- [Exercise goal]: State how many lines in the entries below hold the word "loved", with nothing besides the number.
_ _ _ _ _ _ _
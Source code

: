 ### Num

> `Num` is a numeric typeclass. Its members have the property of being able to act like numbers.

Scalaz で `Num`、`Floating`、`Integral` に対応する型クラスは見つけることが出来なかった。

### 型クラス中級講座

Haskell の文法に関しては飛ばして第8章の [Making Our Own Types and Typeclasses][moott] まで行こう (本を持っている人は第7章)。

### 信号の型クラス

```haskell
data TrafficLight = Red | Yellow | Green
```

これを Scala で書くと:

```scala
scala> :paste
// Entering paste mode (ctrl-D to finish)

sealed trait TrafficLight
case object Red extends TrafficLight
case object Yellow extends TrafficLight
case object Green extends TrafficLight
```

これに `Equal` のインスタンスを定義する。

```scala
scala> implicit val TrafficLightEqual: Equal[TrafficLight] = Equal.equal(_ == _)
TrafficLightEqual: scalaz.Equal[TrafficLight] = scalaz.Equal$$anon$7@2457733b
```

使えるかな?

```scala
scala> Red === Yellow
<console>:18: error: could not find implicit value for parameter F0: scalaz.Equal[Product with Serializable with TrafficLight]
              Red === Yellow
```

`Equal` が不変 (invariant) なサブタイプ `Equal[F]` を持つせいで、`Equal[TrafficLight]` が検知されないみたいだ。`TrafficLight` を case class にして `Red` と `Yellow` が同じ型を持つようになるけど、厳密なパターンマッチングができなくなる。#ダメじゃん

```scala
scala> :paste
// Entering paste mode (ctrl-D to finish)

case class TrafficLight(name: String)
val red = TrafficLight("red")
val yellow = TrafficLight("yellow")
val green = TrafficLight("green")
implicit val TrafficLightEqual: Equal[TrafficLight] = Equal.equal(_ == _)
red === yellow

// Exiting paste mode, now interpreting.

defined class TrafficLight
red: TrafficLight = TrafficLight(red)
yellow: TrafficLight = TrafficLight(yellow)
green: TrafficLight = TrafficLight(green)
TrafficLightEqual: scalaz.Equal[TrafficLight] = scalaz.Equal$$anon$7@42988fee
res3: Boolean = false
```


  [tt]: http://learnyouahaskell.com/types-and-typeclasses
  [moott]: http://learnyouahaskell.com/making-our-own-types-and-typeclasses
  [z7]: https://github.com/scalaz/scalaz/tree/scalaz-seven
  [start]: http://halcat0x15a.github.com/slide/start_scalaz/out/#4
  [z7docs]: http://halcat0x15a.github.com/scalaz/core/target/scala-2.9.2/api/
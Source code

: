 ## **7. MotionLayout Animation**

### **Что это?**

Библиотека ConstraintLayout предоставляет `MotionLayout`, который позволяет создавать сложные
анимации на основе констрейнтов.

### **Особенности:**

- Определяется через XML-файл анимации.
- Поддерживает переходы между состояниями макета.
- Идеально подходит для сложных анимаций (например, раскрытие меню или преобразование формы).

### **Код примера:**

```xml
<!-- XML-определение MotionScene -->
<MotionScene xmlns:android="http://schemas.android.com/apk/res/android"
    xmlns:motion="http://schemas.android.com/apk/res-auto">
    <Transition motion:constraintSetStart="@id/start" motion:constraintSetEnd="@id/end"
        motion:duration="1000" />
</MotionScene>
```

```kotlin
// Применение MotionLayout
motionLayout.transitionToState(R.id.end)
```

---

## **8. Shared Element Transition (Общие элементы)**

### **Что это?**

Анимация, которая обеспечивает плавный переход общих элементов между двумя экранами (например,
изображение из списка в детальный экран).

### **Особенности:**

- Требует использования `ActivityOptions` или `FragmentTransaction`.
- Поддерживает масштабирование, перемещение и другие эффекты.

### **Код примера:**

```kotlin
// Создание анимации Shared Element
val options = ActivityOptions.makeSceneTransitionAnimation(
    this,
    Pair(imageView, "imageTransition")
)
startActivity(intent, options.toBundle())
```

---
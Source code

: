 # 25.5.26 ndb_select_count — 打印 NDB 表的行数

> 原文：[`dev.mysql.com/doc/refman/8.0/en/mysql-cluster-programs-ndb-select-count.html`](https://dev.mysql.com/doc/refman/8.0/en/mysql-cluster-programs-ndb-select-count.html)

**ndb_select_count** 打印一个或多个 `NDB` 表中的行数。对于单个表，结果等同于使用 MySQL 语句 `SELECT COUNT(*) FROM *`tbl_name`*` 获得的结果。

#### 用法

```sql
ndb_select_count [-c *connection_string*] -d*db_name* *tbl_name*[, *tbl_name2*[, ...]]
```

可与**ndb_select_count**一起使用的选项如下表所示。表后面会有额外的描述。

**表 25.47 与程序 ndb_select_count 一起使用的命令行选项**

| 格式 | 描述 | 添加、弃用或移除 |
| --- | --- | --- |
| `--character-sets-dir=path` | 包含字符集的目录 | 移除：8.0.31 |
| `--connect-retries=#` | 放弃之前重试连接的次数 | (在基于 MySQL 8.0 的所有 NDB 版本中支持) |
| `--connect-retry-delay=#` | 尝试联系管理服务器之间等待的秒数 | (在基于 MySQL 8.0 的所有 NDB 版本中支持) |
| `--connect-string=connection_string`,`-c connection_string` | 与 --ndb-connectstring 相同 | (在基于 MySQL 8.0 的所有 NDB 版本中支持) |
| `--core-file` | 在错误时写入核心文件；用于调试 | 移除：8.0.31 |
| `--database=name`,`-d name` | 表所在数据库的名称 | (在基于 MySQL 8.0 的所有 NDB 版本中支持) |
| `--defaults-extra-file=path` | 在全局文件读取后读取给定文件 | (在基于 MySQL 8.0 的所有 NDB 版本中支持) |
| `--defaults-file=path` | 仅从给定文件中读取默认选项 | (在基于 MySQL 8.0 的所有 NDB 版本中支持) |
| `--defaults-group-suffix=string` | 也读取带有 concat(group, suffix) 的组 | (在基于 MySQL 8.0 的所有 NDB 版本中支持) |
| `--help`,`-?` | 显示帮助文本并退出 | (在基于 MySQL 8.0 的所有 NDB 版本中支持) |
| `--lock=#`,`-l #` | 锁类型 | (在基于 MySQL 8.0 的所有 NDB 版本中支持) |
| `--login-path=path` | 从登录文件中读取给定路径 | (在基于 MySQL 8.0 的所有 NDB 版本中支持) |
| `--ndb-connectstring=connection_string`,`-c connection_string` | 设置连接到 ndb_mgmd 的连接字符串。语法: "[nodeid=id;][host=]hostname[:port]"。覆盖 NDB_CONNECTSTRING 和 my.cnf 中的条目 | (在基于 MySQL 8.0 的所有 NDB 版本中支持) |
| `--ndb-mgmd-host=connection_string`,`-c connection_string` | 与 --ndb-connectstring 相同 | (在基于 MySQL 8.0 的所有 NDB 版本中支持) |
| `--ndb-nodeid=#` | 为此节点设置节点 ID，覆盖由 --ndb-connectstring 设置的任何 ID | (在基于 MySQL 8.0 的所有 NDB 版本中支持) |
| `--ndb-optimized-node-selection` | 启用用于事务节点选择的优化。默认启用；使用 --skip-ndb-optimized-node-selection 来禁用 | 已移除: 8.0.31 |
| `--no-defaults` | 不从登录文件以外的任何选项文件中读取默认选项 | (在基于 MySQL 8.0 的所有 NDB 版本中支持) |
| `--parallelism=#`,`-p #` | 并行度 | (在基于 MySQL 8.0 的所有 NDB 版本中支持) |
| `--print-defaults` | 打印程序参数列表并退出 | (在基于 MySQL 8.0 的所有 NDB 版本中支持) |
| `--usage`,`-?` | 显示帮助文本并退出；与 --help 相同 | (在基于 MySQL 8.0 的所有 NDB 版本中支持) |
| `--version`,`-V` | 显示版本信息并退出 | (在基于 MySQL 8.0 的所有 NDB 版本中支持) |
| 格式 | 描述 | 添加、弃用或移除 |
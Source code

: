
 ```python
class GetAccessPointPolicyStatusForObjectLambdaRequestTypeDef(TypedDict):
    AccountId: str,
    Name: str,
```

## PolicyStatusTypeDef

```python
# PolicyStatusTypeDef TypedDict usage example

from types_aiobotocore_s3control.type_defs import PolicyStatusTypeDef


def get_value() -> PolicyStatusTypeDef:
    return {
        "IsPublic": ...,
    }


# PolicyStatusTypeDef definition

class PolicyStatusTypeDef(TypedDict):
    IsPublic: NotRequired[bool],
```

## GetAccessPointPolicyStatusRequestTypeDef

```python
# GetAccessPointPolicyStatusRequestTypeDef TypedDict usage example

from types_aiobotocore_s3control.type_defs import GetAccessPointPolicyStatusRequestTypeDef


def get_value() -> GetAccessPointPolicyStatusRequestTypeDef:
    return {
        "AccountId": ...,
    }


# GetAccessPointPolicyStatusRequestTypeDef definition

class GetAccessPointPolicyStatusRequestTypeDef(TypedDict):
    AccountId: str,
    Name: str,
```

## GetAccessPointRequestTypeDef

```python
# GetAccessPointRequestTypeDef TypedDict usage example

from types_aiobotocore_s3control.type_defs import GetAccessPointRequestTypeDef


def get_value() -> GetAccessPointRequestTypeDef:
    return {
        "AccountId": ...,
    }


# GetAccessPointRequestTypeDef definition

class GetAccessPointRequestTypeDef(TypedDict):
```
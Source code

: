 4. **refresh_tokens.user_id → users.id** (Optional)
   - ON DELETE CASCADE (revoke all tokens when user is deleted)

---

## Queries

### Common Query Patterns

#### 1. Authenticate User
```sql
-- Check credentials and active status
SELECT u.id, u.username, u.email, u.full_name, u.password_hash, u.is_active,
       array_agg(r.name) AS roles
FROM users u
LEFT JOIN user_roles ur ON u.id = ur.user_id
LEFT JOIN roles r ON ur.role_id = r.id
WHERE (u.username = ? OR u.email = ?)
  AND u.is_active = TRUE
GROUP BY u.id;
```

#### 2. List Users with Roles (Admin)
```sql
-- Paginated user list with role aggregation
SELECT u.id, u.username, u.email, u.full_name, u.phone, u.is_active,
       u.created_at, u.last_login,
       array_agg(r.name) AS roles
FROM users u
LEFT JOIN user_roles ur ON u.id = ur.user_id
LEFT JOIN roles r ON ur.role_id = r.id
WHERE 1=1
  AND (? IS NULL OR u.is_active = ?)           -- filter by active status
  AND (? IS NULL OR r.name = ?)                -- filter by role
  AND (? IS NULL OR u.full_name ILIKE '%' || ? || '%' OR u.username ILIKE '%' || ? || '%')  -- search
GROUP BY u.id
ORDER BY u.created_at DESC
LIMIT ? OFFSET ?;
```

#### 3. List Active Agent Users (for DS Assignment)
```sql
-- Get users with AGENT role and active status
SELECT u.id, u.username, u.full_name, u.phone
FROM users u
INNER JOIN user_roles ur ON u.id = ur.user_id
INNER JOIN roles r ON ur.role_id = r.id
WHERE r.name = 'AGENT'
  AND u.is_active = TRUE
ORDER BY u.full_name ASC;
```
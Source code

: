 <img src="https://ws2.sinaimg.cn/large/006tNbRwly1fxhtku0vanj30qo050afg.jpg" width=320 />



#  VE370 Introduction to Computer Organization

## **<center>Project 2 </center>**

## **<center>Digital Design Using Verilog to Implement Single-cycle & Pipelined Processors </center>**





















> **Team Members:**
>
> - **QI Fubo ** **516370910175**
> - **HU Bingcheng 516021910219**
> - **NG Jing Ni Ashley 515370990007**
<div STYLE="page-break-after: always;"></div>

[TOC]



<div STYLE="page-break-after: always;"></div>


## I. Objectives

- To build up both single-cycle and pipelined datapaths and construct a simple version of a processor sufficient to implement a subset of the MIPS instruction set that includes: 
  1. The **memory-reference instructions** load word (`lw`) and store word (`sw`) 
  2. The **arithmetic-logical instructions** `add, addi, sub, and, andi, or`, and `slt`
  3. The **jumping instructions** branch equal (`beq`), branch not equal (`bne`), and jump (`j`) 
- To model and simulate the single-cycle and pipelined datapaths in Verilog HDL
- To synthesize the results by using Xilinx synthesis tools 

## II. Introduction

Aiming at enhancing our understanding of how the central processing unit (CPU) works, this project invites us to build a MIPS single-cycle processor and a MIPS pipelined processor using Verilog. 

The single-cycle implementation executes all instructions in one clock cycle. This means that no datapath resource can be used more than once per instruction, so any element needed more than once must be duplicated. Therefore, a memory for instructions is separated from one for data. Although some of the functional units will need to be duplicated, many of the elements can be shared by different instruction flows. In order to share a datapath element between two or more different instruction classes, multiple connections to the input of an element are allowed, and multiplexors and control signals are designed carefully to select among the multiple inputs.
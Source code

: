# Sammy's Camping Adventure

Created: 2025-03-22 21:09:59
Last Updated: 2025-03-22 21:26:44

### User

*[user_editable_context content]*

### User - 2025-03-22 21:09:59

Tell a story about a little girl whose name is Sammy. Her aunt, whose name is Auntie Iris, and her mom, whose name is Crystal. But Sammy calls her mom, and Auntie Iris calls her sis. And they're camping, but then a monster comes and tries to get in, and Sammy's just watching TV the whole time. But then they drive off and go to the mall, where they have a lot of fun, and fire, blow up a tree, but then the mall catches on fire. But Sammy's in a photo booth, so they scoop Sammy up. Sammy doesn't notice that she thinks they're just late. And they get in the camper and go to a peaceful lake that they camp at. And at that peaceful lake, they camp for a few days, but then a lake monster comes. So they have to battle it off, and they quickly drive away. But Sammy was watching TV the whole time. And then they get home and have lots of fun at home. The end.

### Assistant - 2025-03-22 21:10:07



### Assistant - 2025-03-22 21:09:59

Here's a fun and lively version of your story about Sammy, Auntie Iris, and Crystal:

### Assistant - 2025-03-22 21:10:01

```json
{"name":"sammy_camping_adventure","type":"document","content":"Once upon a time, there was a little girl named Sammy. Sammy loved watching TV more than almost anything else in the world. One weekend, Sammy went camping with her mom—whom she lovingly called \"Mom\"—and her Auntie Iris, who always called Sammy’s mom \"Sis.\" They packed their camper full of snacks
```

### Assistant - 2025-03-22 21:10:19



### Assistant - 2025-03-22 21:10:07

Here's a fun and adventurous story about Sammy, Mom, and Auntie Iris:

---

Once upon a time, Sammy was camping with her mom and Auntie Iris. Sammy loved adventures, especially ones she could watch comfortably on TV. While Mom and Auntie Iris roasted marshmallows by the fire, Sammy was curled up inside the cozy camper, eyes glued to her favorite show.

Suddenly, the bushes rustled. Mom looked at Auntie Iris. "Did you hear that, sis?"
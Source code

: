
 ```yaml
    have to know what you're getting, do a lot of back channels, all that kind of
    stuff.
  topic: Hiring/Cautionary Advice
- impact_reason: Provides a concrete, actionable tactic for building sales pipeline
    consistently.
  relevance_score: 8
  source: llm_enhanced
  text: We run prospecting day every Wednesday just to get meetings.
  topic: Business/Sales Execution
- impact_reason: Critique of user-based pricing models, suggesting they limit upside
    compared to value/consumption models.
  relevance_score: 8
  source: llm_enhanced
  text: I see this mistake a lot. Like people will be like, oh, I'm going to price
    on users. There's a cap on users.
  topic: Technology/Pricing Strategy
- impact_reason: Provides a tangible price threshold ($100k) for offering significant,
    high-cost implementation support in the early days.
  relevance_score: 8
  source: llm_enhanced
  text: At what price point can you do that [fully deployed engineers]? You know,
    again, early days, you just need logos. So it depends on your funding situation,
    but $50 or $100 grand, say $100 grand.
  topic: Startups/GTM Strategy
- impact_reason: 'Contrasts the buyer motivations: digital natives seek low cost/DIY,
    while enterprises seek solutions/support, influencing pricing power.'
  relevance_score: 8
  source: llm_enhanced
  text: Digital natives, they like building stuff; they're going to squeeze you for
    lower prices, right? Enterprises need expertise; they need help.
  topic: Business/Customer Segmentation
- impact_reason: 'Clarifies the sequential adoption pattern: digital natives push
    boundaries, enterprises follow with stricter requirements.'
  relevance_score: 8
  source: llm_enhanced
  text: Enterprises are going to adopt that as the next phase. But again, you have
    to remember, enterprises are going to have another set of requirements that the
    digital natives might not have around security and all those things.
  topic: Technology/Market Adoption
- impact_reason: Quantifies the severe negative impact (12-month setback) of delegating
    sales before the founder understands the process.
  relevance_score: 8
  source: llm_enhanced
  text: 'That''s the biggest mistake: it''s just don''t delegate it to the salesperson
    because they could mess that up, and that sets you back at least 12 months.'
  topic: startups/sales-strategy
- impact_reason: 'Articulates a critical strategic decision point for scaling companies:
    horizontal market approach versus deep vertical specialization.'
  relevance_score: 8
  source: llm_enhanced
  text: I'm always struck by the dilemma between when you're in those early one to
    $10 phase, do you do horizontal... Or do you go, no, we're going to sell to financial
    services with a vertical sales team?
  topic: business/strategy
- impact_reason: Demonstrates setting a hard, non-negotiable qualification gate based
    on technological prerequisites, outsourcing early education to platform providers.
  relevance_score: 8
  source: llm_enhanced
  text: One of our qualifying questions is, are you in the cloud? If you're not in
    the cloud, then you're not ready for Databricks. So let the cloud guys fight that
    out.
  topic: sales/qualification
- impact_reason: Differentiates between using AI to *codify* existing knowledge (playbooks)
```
_ _ _ _ _ _ _
- [Result below]: 2